Forcing Python Requests to connect to a specific IP address

Categories: English Geeky Trabajo

Recently I ran into a script which tried to verify HTTPS connection and response to a specific IP address. The “traditional” way to do this is  (assuming I want http://example.com/some/path on IP 1.2.3.4):

    requests.get("http://1.2.3.4/some/path", headers={'Host': 'example.com'})

This is useful if I want to specifically test how 1.2.3.4 is responding; for instance, if example.com is DNS round-robined to several IP addresses and I want to hit one of them specifically.

This also works for https requests if using Python <2.7.9 because older versions don’t do SNI and thus don’t pass the requested hostname as part of the SSL handshake.

However, Python >=2.7.9 and >=3.4.x conveniently added SNI support, breaking this hackish way of connecting to the IP, because the IP address embedded in the URL is passed as part of the SSL handshake, causing errors (mainly, the server returns a 400 Bad Request because the SNI host 1.2.3.4 doesn’t match the one in the HTTP headers example.com).

The “easiest” way to achieve this is to force the IP address at the lowest possible level, namely when we do socket.create_connection. The rest of the “stack” is given the actual hostname. So the sequence is:

  1. Open a socket to 1.2.3.4
  2. SSL wrap this socket using the hostname.
  3. Do the rest of the HTTPS traffic, headers and all over this socket.

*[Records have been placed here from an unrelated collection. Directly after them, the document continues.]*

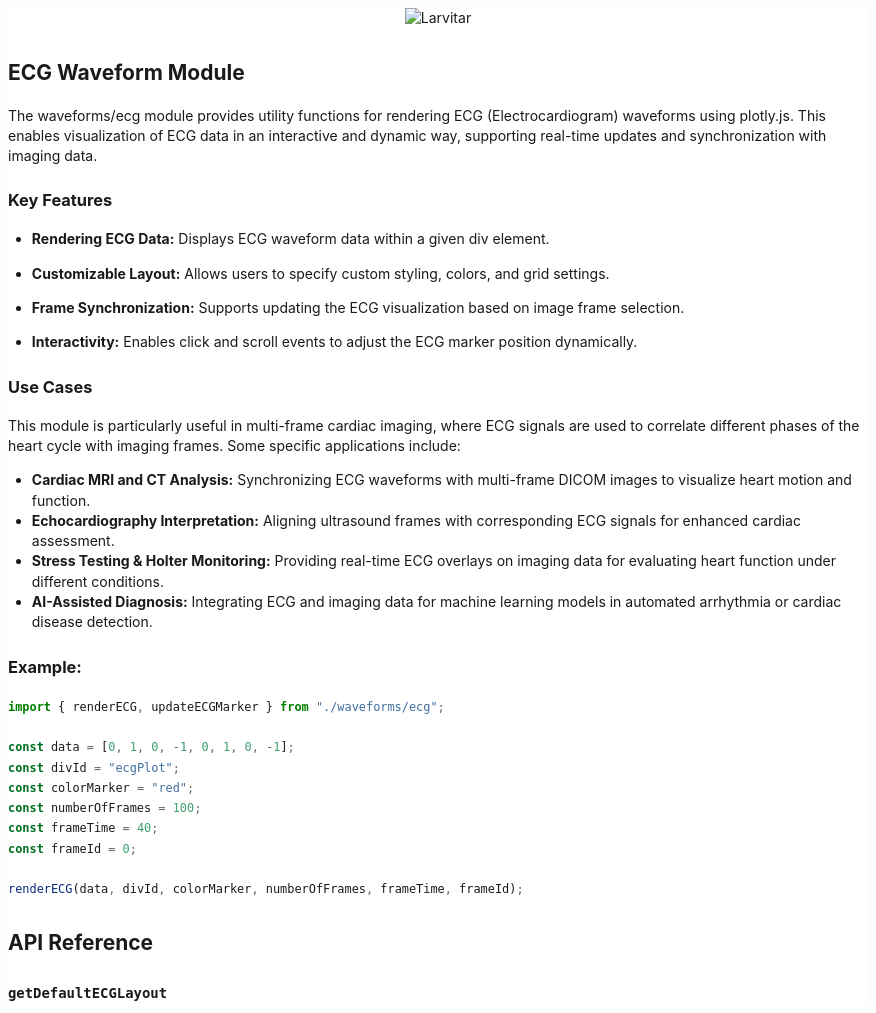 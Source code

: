 <div style="text-align: center;">
    <img src="https://assets.pokemon.com/assets/cms2/img/pokedex/full/246.png" alt="Larvitar" height="200" />
</div>

## ECG Waveform Module

The waveforms/ecg module provides utility functions for rendering ECG (Electrocardiogram) waveforms using plotly.js. This enables visualization of ECG data in an interactive and dynamic way, supporting real-time updates and synchronization with imaging data.

### Key Features

- **Rendering ECG Data:** Displays ECG waveform data within a given div element.

- **Customizable Layout:** Allows users to specify custom styling, colors, and grid settings.

- **Frame Synchronization:** Supports updating the ECG visualization based on image frame selection.

- **Interactivity:** Enables click and scroll events to adjust the ECG marker position dynamically.

### Use Cases

This module is particularly useful in multi-frame cardiac imaging, where ECG signals are used to correlate different phases of the heart cycle with imaging frames. Some specific applications include:

- **Cardiac MRI and CT Analysis:** Synchronizing ECG waveforms with multi-frame DICOM images to visualize heart motion and function.
- **Echocardiography Interpretation:** Aligning ultrasound frames with corresponding ECG signals for enhanced cardiac assessment.
- **Stress Testing & Holter Monitoring:** Providing real-time ECG overlays on imaging data for evaluating heart function under different conditions.
- **AI-Assisted Diagnosis:** Integrating ECG and imaging data for machine learning models in automated arrhythmia or cardiac disease detection.

### Example:

```typescript
import { renderECG, updateECGMarker } from "./waveforms/ecg";

const data = [0, 1, 0, -1, 0, 1, 0, -1];
const divId = "ecgPlot";
const colorMarker = "red";
const numberOfFrames = 100;
const frameTime = 40;
const frameId = 0;

renderECG(data, divId, colorMarker, numberOfFrames, frameTime, frameId);
```

## API Reference

### `getDefaultECGLayout`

Unfortunately Requests hides the socket.create_connection call in the deep recesses of urllib3, so the specified chain of classes is needed to propagate the given dest_ip value all the way down the stack.

After wrestling with this for a bit, I wrote a TransportAdapter and accompanying stack of subclasses to be able to pass a specific IP for connection.

Use it like this:

session = requests.Session()
session.mount("https://example.com", ForcedIPHTTPSAdapter(dest_ip='1.2.3.4'))
response = session.get(
    '/some/path', headers={'Host': 'example.com'}, verify=False)

There are a good number of subtleties on how it works, because it messes with the connection stack at all levels, I suggest you read the README to see how to use it in detail and whether it applies to you need. I even included a complete example script that uses this adapter.